En todo el embrollo sobre el Brexit y sus miserias intelectuales, se ha echado de menos la punzante mendacidad de Christopher Hitchens y sus legendarios reportajes en los mejores tiempos de Vanity Fair. Hay que conformarse con el humor taciturno de los amigos que le sobreviven.
En la memoria póstuma Hitch-22 de Hitchens,, faltan las páginas dedicadas a los acontecimientos en que el periodista británico-estadounidense no ha estado presente. Sus reflexiones sobre el circo de Trump y el Brexit habrían permitido defender decorosamente alguna colina simbólica de la conversación pública, tanto en Estados Unidos como en el Reino Unido.
Por la mañana, preparamos un viaje hacia el Oeste por la campiña inglesa con destino a las colinas de Herefordshire, en el límite entre la región inglesa de las Midlands y el interior rural de Gales. Allí, al pie de un «common», terreno comunal en la tierra más agreste y menos fértil a las afueras de una localidad, nos saluda el arquitecto David Connor. Su mujer, Kate Darby, arquitecto socio, pasa el fin de semana en Londres, nos explica David.
Nos hemos dado cita con David Connor para que nos enseñe Croft Lodge, un proyecto-manifiesto que ha dado que hablar en el mundo arquitectónico inglés. Ante el reto de preservar —obligados por la normativa— las ruinas de una casa labriega del siglo XVIII, los arquitectos optaron por la aproximación menos convencional al reto de construcción: en lugar de restaurar las ruinas, Connor y Darby optaron por integrar lo que había quedado en pie del edificio original en el interior de un cobertizo de metal corrugado.
Visita a un «common» de Herefordshire
El cobertizo, erigido a poca distancia de la vivienda principal, alberga ahora los restos de la ruina sin restaurar en el estado de degradación correspondiente al momento de cubrirla por la estructura moderna, así como un ala de nueva construcción.
El interior del viejo edificio dispone de una cocina, un baño, una sala de estar y un dormitorio en altillo. El lateral de la estructura original de planta rectangular que no sobrevivió al paso del tiempo (y cedió debido, seguramente, a una mayor precariedad constructiva —expone Connor—), está ocupado ahora por una sala diáfana usada como estudio de proyección.
Una gran ventana se abre al terreno comunal, dominado por la frondosidad de viejos árboles. Para David Connor, la planta de la ruina en el interior del cobertizo moderno de metal corrugado revestido de negro sólo puede comprenderse en interacción con viejos y nuevos elementos.

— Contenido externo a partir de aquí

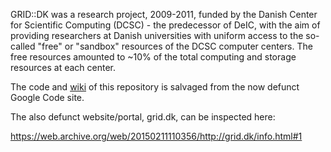GRID::DK was a research project, 2009-2011, funded by the Danish Center for Scientific Computing (DCSC) -
the predecessor of DeIC, with the aim of providing researchers at Danish universities with uniform access to
the so-called "free" or "sandbox" resources of the DCSC computer centers.
The free resources amounted to ~10% of the total computing and storage resources at each center. 

The code and [wiki](https://github.com/deic-dk/grid-dk/wiki) of this repository is salvaged from the now defunct Google Code site.

The also defunct website/portal, grid.dk, can be inspected here:

https://web.archive.org/web/20150211110356/http://grid.dk/info.html#1

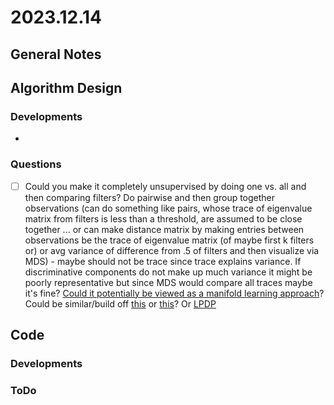 # 2023.12.14

## General Notes

## Algorithm Design

### Developments

*

### Questions

* [ ] Could you make it completely unsupervised by doing one vs. all and then comparing filters? Do pairwise and then group together observations (can do something like pairs, whose trace of eigenvalue matrix from filters is less than a threshold, are assumed to be close together ... or can make distance matrix by making entries between observations be the trace of eigenvalue matrix (of maybe first k filters or) or avg variance of difference from .5 of filters and then visualize via MDS) - maybe should not be trace since trace explains variance. If discriminative components do not make up much variance it might be poorly representative but since MDS would compare all traces maybe it's fine? [Could it potentially be viewed as a manifold learning approach](https://yao-lab.github.io/2019\_csic5011/slides/lecture13\_key.pdf)? Could be similar/build off [this](https://proceedings.neurips.cc/paper\_files/paper/2003/file/d69116f8b0140cdeb1f99a4d5096ffe4-Paper.pdf) or [this](https://www-jstage-jst-go-jp.proxy.lib.umich.edu/article/jsaisigtwo/2007/DMSM-A603/2007\_04/\_pdf/-char/ja)? Or [LPDP](https://link-springer-com.proxy.lib.umich.edu/chapter/10.1007/978-3-642-04020-7\_60)

## Code

### Developments

### ToDo
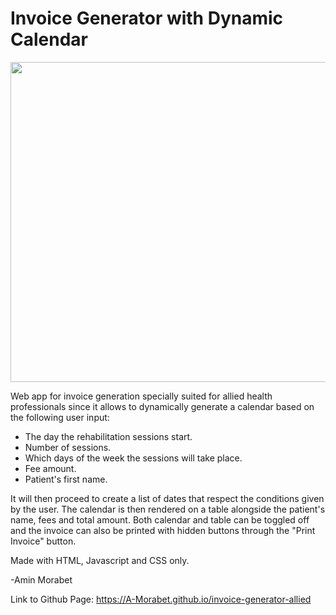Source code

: # Invoice Generator with Dynamic Calendar

<img src="https://github.com/A-Morabet/invoice-generator-allied/blob/main/invoice.gif" width="512" align="middle">

Web app for invoice generation specially suited
for allied health professionals since it allows to dynamically
generate a calendar based on the following user input:

- The day the rehabilitation sessions start.
- Number of sessions.
- Which days of the week the sessions will take place.
- Fee amount.
- Patient's first name.

It will then proceed to create a list of dates that respect the
conditions given by the user. The calendar is then rendered
on a table alongside the patient's name, fees and total amount.
Both calendar and table can be toggled off and the invoice can 
also be printed with hidden buttons through the "Print Invoice" button.

Made with HTML, Javascript and CSS only.

-Amin Morabet

Link to Github Page: https://A-Morabet.github.io/invoice-generator-allied
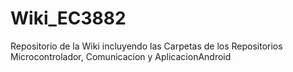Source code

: # Wiki_EC3882
Repositorio de la Wiki incluyendo las Carpetas de los Repositorios Microcontrolador, Comunicacion y AplicacionAndroid
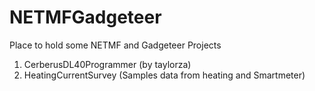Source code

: # NETMFGadgeteer
Place to hold some NETMF and Gadgeteer Projects
1) CerberusDL40Programmer (by taylorza)
2) HeatingCurrentSurvey (Samples data from heating and Smartmeter)
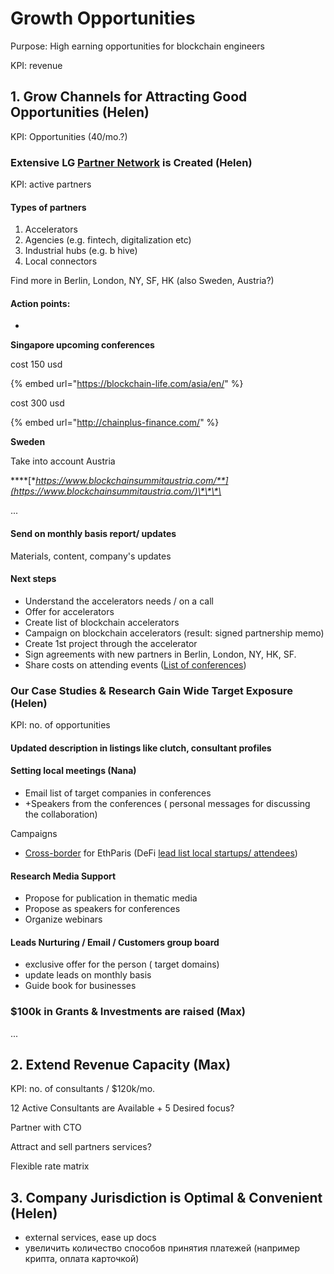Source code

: # Growth Opportunities

Purpose: High earning opportunities for blockchain engineers

KPI: revenue

## 1. Grow Channels for Attracting Good Opportunities \(Helen\)

KPI: Opportunities \(40/mo.?\)

### Extensive LG [Partner Network](https://docs.google.com/spreadsheets/d/1S9YYeutXMe3fQE3cFdlJk77ZvmvSMI6vv4N4mo8CiIU/edit#gid=0) is Created \(Helen\)

KPI: active partners

#### Types of partners

1. Accelerators
2. Agencies \(e.g. fintech, digitalization etc\)
3. Industrial hubs \(e.g. b hive\)
4. Local connectors

Find more in Berlin, London, NY, SF, HK \(also Sweden, Austria?\)

 

#### Action points:

* 
**Singapore upcoming conferences** 

cost 150 usd 



{% embed url="https://blockchain-life.com/asia/en/" %}

cost 300 usd 

{% embed url="http://chainplus-finance.com/" %}

**Sweden** 

Take into account Austria 

\*\*\*\*[**https://www.blockchainsummitaustria.com/**](https://www.blockchainsummitaustria.com/)\*\*\*\*

...

#### Send on monthly basis report/ updates

Materials, content, company's updates

#### Next steps

* Understand the accelerators needs / on a call
* Offer for accelerators
* Create list of blockchain accelerators
* Campaign on blockchain accelerators \(result: signed partnership memo\)
* Create 1st project through the accelerator
* Sign agreements with new partners in Berlin, London, NY, HK, SF.
* Share costs on attending events  \([List of conferences](https://docs.google.com/spreadsheets/u/1/d/e/2PACX-1vRHc66fi8-Edcmg_gJWLIDujKFzxHynk6Wp4eW4-g_t6uFJc8GvqwKc2NY6Amkg_NvyigOsUpcd9KHa/pubhtml)\)

### Our Case Studies & Research Gain Wide Target Exposure \(Helen\)

KPI: no. of opportunities

#### Updated description in listings like clutch, consultant profiles

#### Setting local meetings \(Nana\)

* Email list of target companies in conferences
* +Speakers from the conferences \( personal messages for discussing the collaboration\) 

Campaigns

* [Cross-border](../../solutions/decentralized-finance-defi/enabling-fast-transparent-and-compliant-cross-border-payments-with-the-blockchain.md) for EthParis \(DeFi [lead list local startups/ attendees](http://francefintech.org/qui-sommes-nous/#nosmembres%20)\)

#### Research Media Support

* Propose for publication in thematic media 
* Propose as speakers for conferences
* Organize webinars 

#### Leads Nurturing / Email / Customers group board



* exclusive offer for the person \( target domains\) 
* update leads on monthly basis 
* Guide book for businesses 



### $100k in Grants & Investments are raised \(Max\)

...

## 2. Extend Revenue Capacity \(Max\)

KPI: no. of consultants / $120k/mo.

12 Active Consultants are Available + 5 Desired focus?

Partner with CTO

Attract and sell partners services?

Flexible rate matrix 



## 3. Company Jurisdiction is Optimal & Convenient \(Helen\)

* external services, ease up docs
* увеличить количество способов принятия платежей \(например крипта, оплата карточкой\)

Los visitantes ocasionales que visitan el terreno «common» pueden observar, a través de la gran ventana de la fachada lateral, una vieja casa en ruinas en el interior, de cuyo dañado tejado a dos aguas cuelga el tronco retorcido de una hiedra hoy muerta. Connor —en broma, en serio, ambas cosas— asegura haber intentado mantenerla con vida.
Una casa en ruinas con tejado a dos aguas en el interior de un cobertizo moderno con la forma igualmente icónica, que asociamos con el confort simbólico de lo que es reconocible: una vivienda preparada para bregar una existencia cotidiana en un clima lluvioso.
Conversación con una casa de campo en ruinas
Ruinas aledañas, en pie hace apenas unas décadas, evocan de nuevo la transitoriedad de lo que erigimos. Basta una pequeña grieta por donde se abra paso el agua para que un edificio inhabitado pierda su tejado. A partir de ahí, la degradación se acelera.
La nueva estructura toma la forma y el emplazamiento de la antigua, que mantiene su estado de degradación en el interior de su nueva crisálida. Según el lugar, se observa únicamente lo nuevo o aparecen, por el contrario, dobles ventanas o puertas al exterior, así como las viejas paredes exteriores ancladas al nuevo cobertizo.
En el reflejo de la transitoriedad, nuestra percepción del espacio, y quizá nuestra percepción del tiempo, adquieren una textura más rica. O al menos así lo creen los responsables del proyecto. Durante nuestra conversación, hablamos del interés de la conservación en arquitectura. La respuesta de Connor es pragmática y mordaz.
Hay maneras, dice, de erigir cosas interesantes. Pero es muy difícil superar el interés que aporta el tiempo: hay rincones que acumulan una pátina y un proceso de decadencia de 300 años.
Kirsten evoca el concepto clásico del «memento mori», o reflexión sobre nuestra propia mortalidad. Podemos reflejar la vanidad de la existencia observando la transitoriedad de lo que nos rodea.
Memento mori, memento vivere
David Connor reconoce su interés por el concepto mientras observamos la pared de ladrillo donde yace la vieja chimenea. Sobre ella, una escultura figurativa de escayola del propio arquitecto, con un aspecto tan intemporal como la propia estancia.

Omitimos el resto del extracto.